### What needs to be done
Restate word for word the lines of the listing below, from its first line through the line with "For this project", without the pictures.
────────────────────────────────────────
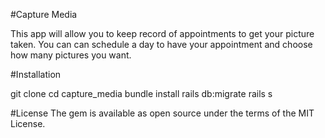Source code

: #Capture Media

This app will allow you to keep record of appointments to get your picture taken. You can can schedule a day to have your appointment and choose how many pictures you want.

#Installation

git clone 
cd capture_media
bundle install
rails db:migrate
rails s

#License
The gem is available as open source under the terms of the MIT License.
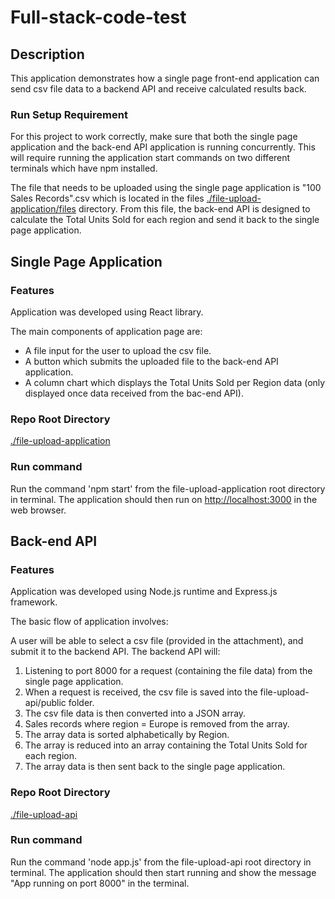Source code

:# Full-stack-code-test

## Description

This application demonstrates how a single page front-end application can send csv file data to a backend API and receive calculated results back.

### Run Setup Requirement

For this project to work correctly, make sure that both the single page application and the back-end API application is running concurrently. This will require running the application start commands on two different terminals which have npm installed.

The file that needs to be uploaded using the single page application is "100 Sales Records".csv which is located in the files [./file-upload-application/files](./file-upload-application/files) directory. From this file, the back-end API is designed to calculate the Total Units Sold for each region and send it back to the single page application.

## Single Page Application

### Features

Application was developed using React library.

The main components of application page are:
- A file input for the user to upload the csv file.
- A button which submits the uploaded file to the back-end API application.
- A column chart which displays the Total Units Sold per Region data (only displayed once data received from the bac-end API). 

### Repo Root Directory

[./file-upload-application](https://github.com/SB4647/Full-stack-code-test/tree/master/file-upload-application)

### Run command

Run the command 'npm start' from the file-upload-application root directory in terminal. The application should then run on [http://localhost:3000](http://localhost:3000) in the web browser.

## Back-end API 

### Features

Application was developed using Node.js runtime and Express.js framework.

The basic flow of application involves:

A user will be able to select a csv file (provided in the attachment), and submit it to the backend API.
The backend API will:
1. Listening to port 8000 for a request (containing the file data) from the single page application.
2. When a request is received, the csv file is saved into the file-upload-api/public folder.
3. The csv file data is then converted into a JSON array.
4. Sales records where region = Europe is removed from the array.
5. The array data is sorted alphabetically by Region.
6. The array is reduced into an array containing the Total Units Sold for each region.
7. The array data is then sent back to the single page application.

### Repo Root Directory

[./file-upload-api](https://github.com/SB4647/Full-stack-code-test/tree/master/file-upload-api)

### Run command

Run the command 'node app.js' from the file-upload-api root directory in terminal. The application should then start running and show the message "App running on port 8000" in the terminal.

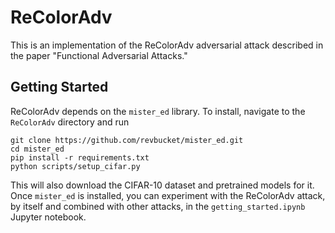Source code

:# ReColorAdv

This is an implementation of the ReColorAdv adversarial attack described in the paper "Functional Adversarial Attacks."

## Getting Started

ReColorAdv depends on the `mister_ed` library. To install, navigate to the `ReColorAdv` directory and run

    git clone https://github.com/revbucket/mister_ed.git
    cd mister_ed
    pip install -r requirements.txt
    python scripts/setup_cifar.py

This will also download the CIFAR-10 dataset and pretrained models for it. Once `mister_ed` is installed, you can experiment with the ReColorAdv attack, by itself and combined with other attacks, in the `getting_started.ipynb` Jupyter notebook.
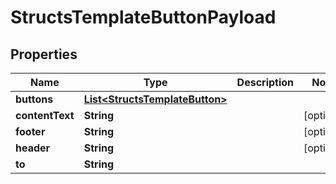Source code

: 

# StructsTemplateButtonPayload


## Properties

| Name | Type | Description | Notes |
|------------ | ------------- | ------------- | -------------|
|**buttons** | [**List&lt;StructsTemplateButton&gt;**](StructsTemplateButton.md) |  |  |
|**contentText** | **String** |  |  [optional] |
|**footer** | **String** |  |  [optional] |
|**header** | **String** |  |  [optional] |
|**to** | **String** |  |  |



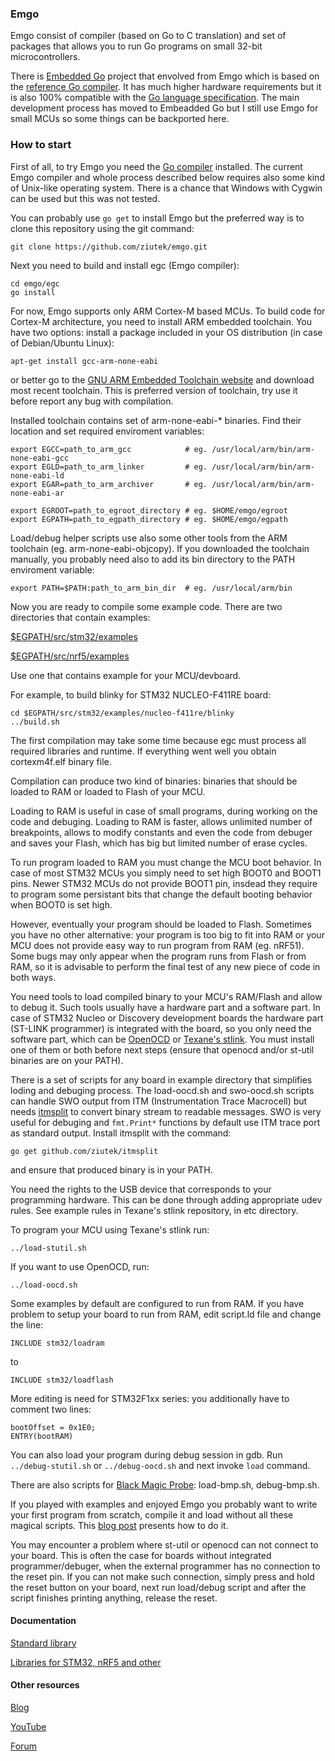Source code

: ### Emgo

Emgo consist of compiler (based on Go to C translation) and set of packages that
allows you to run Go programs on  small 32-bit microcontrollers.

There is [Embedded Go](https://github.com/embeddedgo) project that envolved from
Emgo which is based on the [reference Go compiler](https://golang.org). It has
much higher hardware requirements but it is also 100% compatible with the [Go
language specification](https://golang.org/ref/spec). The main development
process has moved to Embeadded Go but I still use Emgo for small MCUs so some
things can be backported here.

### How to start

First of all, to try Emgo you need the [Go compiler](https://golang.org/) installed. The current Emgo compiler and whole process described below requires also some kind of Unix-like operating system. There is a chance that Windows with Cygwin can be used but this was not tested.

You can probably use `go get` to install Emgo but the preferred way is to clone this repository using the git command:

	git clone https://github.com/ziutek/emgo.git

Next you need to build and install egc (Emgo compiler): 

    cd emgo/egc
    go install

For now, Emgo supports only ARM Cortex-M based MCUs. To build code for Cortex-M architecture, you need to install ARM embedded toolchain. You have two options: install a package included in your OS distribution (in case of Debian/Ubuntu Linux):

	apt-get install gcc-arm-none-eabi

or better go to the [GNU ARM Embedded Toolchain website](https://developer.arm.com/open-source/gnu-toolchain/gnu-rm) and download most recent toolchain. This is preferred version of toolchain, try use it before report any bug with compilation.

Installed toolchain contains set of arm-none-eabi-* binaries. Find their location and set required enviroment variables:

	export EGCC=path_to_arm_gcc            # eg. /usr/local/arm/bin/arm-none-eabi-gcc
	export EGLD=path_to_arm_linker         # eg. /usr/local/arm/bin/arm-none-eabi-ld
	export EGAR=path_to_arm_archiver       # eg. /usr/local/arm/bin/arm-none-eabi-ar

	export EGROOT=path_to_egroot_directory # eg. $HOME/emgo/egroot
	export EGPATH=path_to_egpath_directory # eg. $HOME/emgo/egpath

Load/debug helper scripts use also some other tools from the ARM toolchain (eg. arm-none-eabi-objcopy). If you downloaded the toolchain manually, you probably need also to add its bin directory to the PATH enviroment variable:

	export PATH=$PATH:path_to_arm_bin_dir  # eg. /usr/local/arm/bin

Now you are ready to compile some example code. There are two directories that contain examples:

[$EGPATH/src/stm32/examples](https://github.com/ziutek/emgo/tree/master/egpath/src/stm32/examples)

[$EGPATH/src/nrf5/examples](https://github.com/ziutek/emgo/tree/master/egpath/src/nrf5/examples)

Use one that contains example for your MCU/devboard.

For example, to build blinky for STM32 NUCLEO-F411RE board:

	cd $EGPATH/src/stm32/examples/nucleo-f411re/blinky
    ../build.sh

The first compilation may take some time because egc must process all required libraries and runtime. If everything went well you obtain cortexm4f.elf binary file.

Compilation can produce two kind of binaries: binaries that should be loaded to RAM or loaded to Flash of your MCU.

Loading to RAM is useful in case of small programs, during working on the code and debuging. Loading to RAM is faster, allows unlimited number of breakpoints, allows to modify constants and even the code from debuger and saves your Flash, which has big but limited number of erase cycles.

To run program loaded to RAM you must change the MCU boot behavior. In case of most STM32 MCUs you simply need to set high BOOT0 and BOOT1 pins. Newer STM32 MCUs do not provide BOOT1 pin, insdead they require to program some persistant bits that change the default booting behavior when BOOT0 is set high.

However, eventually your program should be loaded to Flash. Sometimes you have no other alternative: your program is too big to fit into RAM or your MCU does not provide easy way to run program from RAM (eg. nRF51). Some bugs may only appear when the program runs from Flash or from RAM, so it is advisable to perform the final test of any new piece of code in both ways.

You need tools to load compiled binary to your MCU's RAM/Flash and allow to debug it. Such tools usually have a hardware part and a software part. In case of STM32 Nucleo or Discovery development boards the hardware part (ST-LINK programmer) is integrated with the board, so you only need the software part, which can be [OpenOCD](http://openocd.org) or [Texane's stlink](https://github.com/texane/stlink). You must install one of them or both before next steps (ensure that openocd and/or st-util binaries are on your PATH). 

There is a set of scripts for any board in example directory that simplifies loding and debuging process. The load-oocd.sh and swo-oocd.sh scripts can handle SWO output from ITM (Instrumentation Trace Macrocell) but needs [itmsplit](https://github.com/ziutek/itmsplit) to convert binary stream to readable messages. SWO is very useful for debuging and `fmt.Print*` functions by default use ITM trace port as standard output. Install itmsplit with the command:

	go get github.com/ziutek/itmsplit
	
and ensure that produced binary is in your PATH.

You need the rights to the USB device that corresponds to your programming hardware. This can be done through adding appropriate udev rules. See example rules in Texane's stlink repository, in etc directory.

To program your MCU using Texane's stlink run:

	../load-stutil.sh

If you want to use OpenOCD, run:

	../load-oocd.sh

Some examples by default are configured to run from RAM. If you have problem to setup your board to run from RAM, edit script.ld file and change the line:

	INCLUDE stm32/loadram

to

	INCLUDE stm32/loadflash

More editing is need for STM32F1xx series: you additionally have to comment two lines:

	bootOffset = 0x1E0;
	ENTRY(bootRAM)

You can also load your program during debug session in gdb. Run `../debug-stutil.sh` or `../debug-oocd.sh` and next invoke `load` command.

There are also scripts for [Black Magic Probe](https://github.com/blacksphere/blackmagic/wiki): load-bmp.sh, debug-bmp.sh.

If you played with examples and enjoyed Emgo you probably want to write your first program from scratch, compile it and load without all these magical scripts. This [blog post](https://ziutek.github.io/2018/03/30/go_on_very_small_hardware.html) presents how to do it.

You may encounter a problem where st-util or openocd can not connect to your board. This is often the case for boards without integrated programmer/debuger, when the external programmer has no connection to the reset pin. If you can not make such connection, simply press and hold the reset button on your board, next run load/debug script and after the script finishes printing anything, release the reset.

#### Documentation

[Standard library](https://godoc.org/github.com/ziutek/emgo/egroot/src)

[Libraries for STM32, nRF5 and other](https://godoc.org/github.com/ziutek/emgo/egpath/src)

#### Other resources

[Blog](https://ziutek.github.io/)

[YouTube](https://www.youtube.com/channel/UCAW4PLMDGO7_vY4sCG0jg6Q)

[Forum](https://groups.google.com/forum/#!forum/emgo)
────────────────────────────────────────
### Result of the task
Source code

: #Capture Media

This app will allow you to keep record of appointments to get your picture taken. You can can schedule a day to have your appointment and choose how many pictures you want.

#Installation

git clone 
cd capture_media
bundle install
rails db:migrate
rails s

#License
The gem is available as open source under the terms of the MIT License.
Source code

:# Full-stack-code-test

## Description

This application demonstrates how a single page front-end application can send csv file data to a backend API and receive calculated results back.

### Run Setup Requirement

For this project to work correctly, make sure that both the single page application and the back-end API application is running concurrently. This will require running the application start commands on two different terminals which have npm installed.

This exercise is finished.